The road threads the fold through Capitol Reef National Park, which protects the most dramatic 15 miles of the formation. The park gets its name from two of those layers: the white Navajo domes that early settlers thought resembled the U.S. Capitol, and the long uplifted ridge of the fold itself, which formed a reef-like barrier to east-west travel for most of human history. Mormon pioneers settled a small fruit-growing community called Fruita in the 1880s in the one place the fold opened — a green valley along the Fremont River, which had cut its way through the sandstone over millennia. The old schoolhouse, orchards, and a wall of Fremont culture petroglyphs are all still there, two minutes off the highway.
East of the park the landscape opens. The Fremont River keeps the road company through Caineville, where badlands of gray Mancos Shale spread out toward the Henry Mountains — the last range in the contiguous United States to be mapped, charted by John Wesley Powell's survey in 1872. Factory Butte, a flat-topped mesa visible for miles, marks the transition to true desert. By the time you reach Hanksville, the elevation has dropped 2,500 feet from Torrey and the air feels different — drier, hotter, more remote.
Hanksville itself is a town of about 200 people at a four-way crossroads. From here Highway 95 runs south toward Lake Powell, Highway 24 continues north to I-70, and the empty country beyond holds Goblin Valley, the Henry Mountains, and the Maze District of Canyonlands — some of the most genuinely remote terrain still accessible by road in the lower forty-eight. Most travelers turn around here, or refuel and keep going. Either is reasonable.

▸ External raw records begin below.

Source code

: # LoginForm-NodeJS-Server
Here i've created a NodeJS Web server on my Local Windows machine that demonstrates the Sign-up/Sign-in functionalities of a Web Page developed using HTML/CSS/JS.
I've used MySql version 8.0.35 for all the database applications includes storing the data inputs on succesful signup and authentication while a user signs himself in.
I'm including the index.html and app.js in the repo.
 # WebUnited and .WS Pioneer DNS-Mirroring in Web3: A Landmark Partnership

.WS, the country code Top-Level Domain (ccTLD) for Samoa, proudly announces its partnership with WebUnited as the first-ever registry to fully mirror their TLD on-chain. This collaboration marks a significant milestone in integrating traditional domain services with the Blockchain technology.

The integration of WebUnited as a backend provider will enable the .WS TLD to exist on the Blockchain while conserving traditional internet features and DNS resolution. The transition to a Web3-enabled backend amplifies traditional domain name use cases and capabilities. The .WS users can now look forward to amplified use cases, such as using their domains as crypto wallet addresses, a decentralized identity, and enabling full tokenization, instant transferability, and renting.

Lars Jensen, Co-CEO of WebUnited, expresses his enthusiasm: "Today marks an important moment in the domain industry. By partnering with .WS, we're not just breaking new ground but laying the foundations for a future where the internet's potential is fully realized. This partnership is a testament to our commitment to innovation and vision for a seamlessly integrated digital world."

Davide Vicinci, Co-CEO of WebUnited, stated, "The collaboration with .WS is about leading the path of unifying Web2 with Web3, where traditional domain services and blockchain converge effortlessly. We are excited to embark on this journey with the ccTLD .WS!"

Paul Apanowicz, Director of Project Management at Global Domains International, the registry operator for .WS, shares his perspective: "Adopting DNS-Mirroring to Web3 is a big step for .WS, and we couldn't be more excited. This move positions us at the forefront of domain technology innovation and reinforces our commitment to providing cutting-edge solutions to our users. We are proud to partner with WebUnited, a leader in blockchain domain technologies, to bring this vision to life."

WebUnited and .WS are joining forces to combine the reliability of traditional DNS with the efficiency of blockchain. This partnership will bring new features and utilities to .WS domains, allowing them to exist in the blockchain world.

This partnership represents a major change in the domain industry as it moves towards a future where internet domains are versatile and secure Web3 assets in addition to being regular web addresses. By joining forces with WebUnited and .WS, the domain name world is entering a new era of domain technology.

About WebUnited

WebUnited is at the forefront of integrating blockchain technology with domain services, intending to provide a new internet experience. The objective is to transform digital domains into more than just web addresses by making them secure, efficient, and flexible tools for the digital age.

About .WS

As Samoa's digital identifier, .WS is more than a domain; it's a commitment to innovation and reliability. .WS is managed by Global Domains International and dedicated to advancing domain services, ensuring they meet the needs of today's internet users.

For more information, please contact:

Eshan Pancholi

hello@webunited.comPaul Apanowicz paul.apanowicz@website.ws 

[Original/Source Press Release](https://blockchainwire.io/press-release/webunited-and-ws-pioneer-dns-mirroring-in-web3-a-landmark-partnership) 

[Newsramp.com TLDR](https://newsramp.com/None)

Drive it in either direction, though east-to-west has a particular pleasure: you start in open desert and the cliffs of the fold rise up to meet you, mile by mile, the way they would have for the first wagon teams looking for a way through. Plan two hours minimum if you don't stop, half a day if you do, longer if Capitol Reef catches you the way it tends to.
The Drive, Stop by Stop
6 stops along the route, in driving order from Torrey to Hanksville.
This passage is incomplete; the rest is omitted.